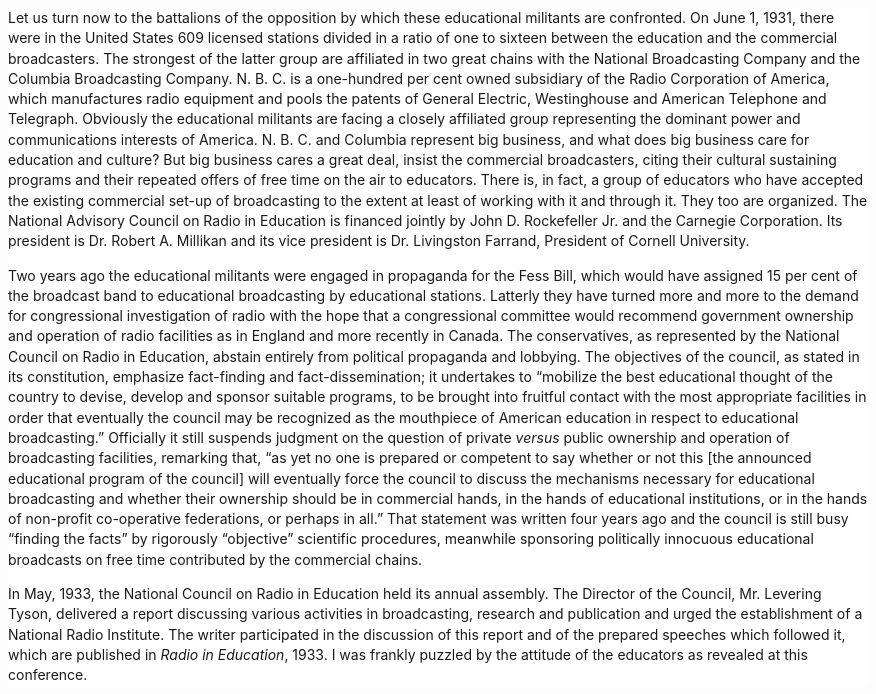 Let us turn now to the battalions of the opposition by which these
educational militants are confronted. On June 1, 1931, there were in the
United States 609 licensed stations divided in a ratio of one to sixteen
between the education and the commercial broadcasters. The strongest of
the latter group are affiliated in two great chains with the National
Broadcasting Company and the Columbia Broadcasting Company. N. B. C. is
a one-hundred per cent owned subsidiary of the Radio Corporation of
America, which manufactures radio equipment and pools the patents of
General Electric, Westinghouse and American Telephone and Telegraph.
Obviously the educational militants are facing a closely affiliated
group representing the dominant power and communications interests of
America. N. B. C. and Columbia represent big business, and what does big
business care for education and culture? But big business cares a great
deal, insist the commercial broadcasters, citing their cultural
sustaining programs and their repeated offers of free time on the air to
educators. There is, in fact, a group of educators who have accepted the
existing commercial set-up of broadcasting to the extent at least of
working with it and through it. They too are organized. The National
Advisory Council on Radio in Education is financed jointly by John D.
Rockefeller Jr. and the Carnegie Corporation. Its president is Dr.
Robert A. Millikan and its vice president is Dr. Livingston Farrand,
President of Cornell University.

Two years ago the educational militants were engaged in propaganda for
the Fess Bill, which would have assigned 15 per cent of the broadcast
band to educational broadcasting by educational stations. Latterly they
have turned more and more to the demand for congressional investigation
of radio with the hope that a congressional committee would recommend
government ownership and operation of radio facilities as in England and
more recently in Canada. The conservatives, as represented by the
National Council on Radio in Education, abstain entirely from political
propaganda and lobbying. The objectives of the council, as stated in its
constitution, emphasize fact-finding and fact-dissemination; it
undertakes to “mobilize the best educational thought of the country to
devise, develop and sponsor suitable programs, to be brought into
fruitful contact with the most appropriate facilities in order that
eventually the council may be recognized as the mouthpiece of American
education in respect to educational broadcasting.” Officially it still
suspends judgment on the question of private *versus* public ownership
and operation of broadcasting facilities, remarking that, “as yet no one
is prepared or competent to say whether or not this \[the announced
educational program of the council\] will eventually force the council
to discuss the mechanisms necessary for educational broadcasting and
whether their ownership should be in commercial hands, in the hands of
educational institutions, or in the hands of non-profit co-operative
federations, or perhaps in all.” That statement was written four years
ago and the council is still busy “finding the facts” by rigorously
“objective” scientific procedures, meanwhile sponsoring politically
innocuous educational broadcasts on free time contributed by the
commercial chains.

In May, 1933, the National Council on Radio in Education held its annual
assembly. The Director of the Council, Mr. Levering Tyson, delivered a
report discussing various activities in broadcasting, research and
publication and urged the establishment of a National Radio Institute.
The writer participated in the discussion of this report and of the
prepared speeches which followed it, which are published in *Radio in
Education*, 1933. I was frankly puzzled by the attitude of the educators
as revealed at this conference.
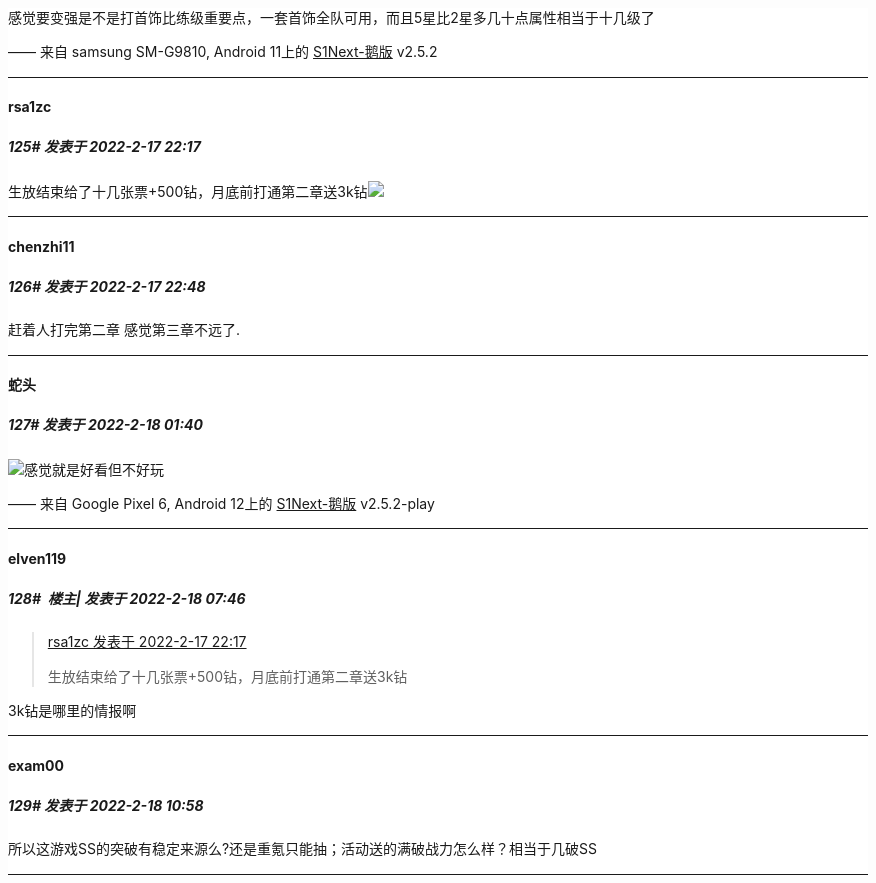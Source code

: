 感觉要变强是不是打首饰比练级重要点，一套首饰全队可用，而且5星比2星多几十点属性相当于十几级了

—— 来自 samsung SM-G9810, Android 11上的 [S1Next-鹅版](https://github.com/ykrank/S1-Next/releases) v2.5.2



*****

####  rsa1zc  
##### 125#       发表于 2022-2-17 22:17

生放结束给了十几张票+500钻，月底前打通第二章送3k钻<img src="https://static.saraba1st.com/image/smiley/face2017/037.png" referrerpolicy="no-referrer">



*****

####  chenzhi11  
##### 126#       发表于 2022-2-17 22:48

赶着人打完第二章 感觉第三章不远了.



*****

####  蛇头  
##### 127#       发表于 2022-2-18 01:40

<img src="https://static.saraba1st.com/image/smiley/face2017/001.png" referrerpolicy="no-referrer">感觉就是好看但不好玩

—— 来自 Google Pixel 6, Android 12上的 [S1Next-鹅版](https://github.com/ykrank/S1-Next/releases) v2.5.2-play



*****

####  elven119  
##### 128#         楼主| 发表于 2022-2-18 07:46

<blockquote><a href="httphttps://bbs.saraba1st.com/2b/forum.php?mod=redirect&amp;goto=findpost&amp;pid=54732043&amp;ptid=2050204" target="_blank">rsa1zc 发表于 2022-2-17 22:17</a>

生放结束给了十几张票+500钻，月底前打通第二章送3k钻</blockquote>
3k钻是哪里的情报啊



*****

####  exam00  
##### 129#       发表于 2022-2-18 10:58

所以这游戏SS的突破有稳定来源么?还是重氪只能抽；活动送的满破战力怎么样？相当于几破SS



*****
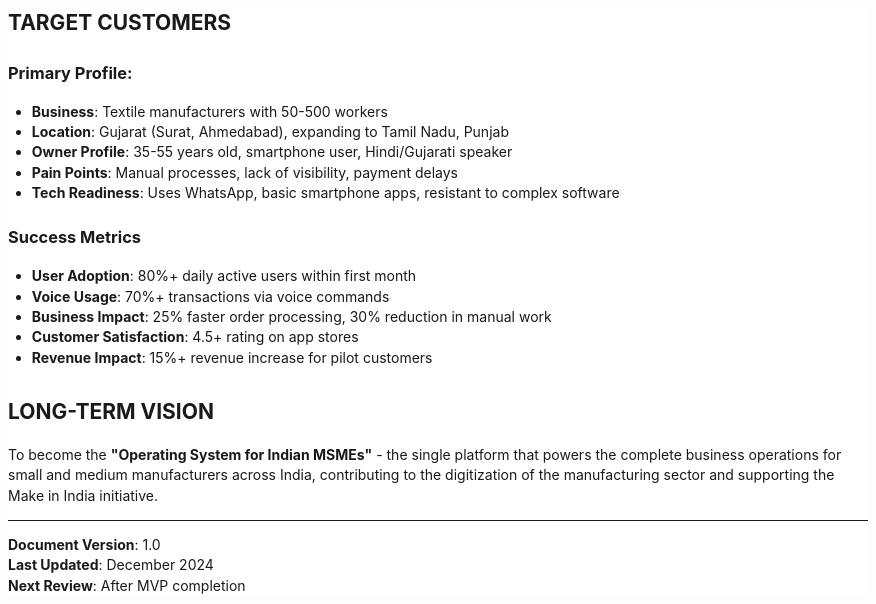 ## **TARGET CUSTOMERS**

### **Primary Profile:**
- **Business**: Textile manufacturers with 50-500 workers
- **Location**: Gujarat (Surat, Ahmedabad), expanding to Tamil Nadu, Punjab
- **Owner Profile**: 35-55 years old, smartphone user, Hindi/Gujarati speaker
- **Pain Points**: Manual processes, lack of visibility, payment delays
- **Tech Readiness**: Uses WhatsApp, basic smartphone apps, resistant to complex software

### **Success Metrics**
- **User Adoption**: 80%+ daily active users within first month
- **Voice Usage**: 70%+ transactions via voice commands
- **Business Impact**: 25% faster order processing, 30% reduction in manual work
- **Customer Satisfaction**: 4.5+ rating on app stores
- **Revenue Impact**: 15%+ revenue increase for pilot customers

## **LONG-TERM VISION**

To become the **"Operating System for Indian MSMEs"** - the single platform that powers the complete business operations for small and medium manufacturers across India, contributing to the digitization of the manufacturing sector and supporting the Make in India initiative.

---

**Document Version**: 1.0  
**Last Updated**: December 2024  
**Next Review**: After MVP completion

▸ The problem: As you output the material, omit the pictures but alter nothing else.

▸ Finished task:
 Let us turn now to the battalions of the opposition by which these
educational militants are confronted. On June 1, 1931, there were in the
United States 609 licensed stations divided in a ratio of one to sixteen
between the education and the commercial broadcasters. The strongest of
the latter group are affiliated in two great chains with the National
Broadcasting Company and the Columbia Broadcasting Company. N. B. C. is
a one-hundred per cent owned subsidiary of the Radio Corporation of
America, which manufactures radio equipment and pools the patents of
General Electric, Westinghouse and American Telephone and Telegraph.
Obviously the educational militants are facing a closely affiliated
group representing the dominant power and communications interests of
America. N. B. C. and Columbia represent big business, and what does big
business care for education and culture? But big business cares a great
deal, insist the commercial broadcasters, citing their cultural
sustaining programs and their repeated offers of free time on the air to
educators. There is, in fact, a group of educators who have accepted the
existing commercial set-up of broadcasting to the extent at least of
working with it and through it. They too are organized. The National
Advisory Council on Radio in Education is financed jointly by John D.
Rockefeller Jr. and the Carnegie Corporation. Its president is Dr.
Robert A. Millikan and its vice president is Dr. Livingston Farrand,
President of Cornell University.

Two years ago the educational militants were engaged in propaganda for
the Fess Bill, which would have assigned 15 per cent of the broadcast
band to educational broadcasting by educational stations. Latterly they
have turned more and more to the demand for congressional investigation
of radio with the hope that a congressional committee would recommend
government ownership and operation of radio facilities as in England and
more recently in Canada. The conservatives, as represented by the
National Council on Radio in Education, abstain entirely from political
propaganda and lobbying. The objectives of the council, as stated in its
constitution, emphasize fact-finding and fact-dissemination; it
undertakes to “mobilize the best educational thought of the country to
devise, develop and sponsor suitable programs, to be brought into
fruitful contact with the most appropriate facilities in order that
eventually the council may be recognized as the mouthpiece of American
education in respect to educational broadcasting.” Officially it still
suspends judgment on the question of private *versus* public ownership
and operation of broadcasting facilities, remarking that, “as yet no one
is prepared or competent to say whether or not this \[the announced
educational program of the council\] will eventually force the council
to discuss the mechanisms necessary for educational broadcasting and
whether their ownership should be in commercial hands, in the hands of
educational institutions, or in the hands of non-profit co-operative
federations, or perhaps in all.” That statement was written four years
ago and the council is still busy “finding the facts” by rigorously
“objective” scientific procedures, meanwhile sponsoring politically
innocuous educational broadcasts on free time contributed by the
commercial chains.

In May, 1933, the National Council on Radio in Education held its annual
assembly. The Director of the Council, Mr. Levering Tyson, delivered a
report discussing various activities in broadcasting, research and
publication and urged the establishment of a National Radio Institute.
The writer participated in the discussion of this report and of the
prepared speeches which followed it, which are published in *Radio in
Education*, 1933. I was frankly puzzled by the attitude of the educators
as revealed at this conference.
Source code

: 感觉要变强是不是打首饰比练级重要点，一套首饰全队可用，而且5星比2星多几十点属性相当于十几级了

—— 来自 samsung SM-G9810, Android 11上的 [S1Next-鹅版](https://github.com/ykrank/S1-Next/releases) v2.5.2



*****

####  rsa1zc  
##### 125#       发表于 2022-2-17 22:17

生放结束给了十几张票+500钻，月底前打通第二章送3k钻<img src="https://static.saraba1st.com/image/smiley/face2017/037.png" referrerpolicy="no-referrer">



*****

####  chenzhi11  
##### 126#       发表于 2022-2-17 22:48

赶着人打完第二章 感觉第三章不远了.



*****

####  蛇头  
##### 127#       发表于 2022-2-18 01:40

<img src="https://static.saraba1st.com/image/smiley/face2017/001.png" referrerpolicy="no-referrer">感觉就是好看但不好玩

—— 来自 Google Pixel 6, Android 12上的 [S1Next-鹅版](https://github.com/ykrank/S1-Next/releases) v2.5.2-play



*****

####  elven119  
##### 128#         楼主| 发表于 2022-2-18 07:46

<blockquote><a href="httphttps://bbs.saraba1st.com/2b/forum.php?mod=redirect&amp;goto=findpost&amp;pid=54732043&amp;ptid=2050204" target="_blank">rsa1zc 发表于 2022-2-17 22:17</a>

生放结束给了十几张票+500钻，月底前打通第二章送3k钻</blockquote>
3k钻是哪里的情报啊



*****

####  exam00  
##### 129#       发表于 2022-2-18 10:58

所以这游戏SS的突破有稳定来源么?还是重氪只能抽；活动送的满破战力怎么样？相当于几破SS



*****
 ## **TARGET CUSTOMERS**

### **Primary Profile:**
- **Business**: Textile manufacturers with 50-500 workers
- **Location**: Gujarat (Surat, Ahmedabad), expanding to Tamil Nadu, Punjab
- **Owner Profile**: 35-55 years old, smartphone user, Hindi/Gujarati speaker
- **Pain Points**: Manual processes, lack of visibility, payment delays
- **Tech Readiness**: Uses WhatsApp, basic smartphone apps, resistant to complex software

### **Success Metrics**
- **User Adoption**: 80%+ daily active users within first month
- **Voice Usage**: 70%+ transactions via voice commands
- **Business Impact**: 25% faster order processing, 30% reduction in manual work
- **Customer Satisfaction**: 4.5+ rating on app stores
- **Revenue Impact**: 15%+ revenue increase for pilot customers

## **LONG-TERM VISION**

To become the **"Operating System for Indian MSMEs"** - the single platform that powers the complete business operations for small and medium manufacturers across India, contributing to the digitization of the manufacturing sector and supporting the Make in India initiative.

---

**Document Version**: 1.0  
**Last Updated**: December 2024  
**Next Review**: After MVP completion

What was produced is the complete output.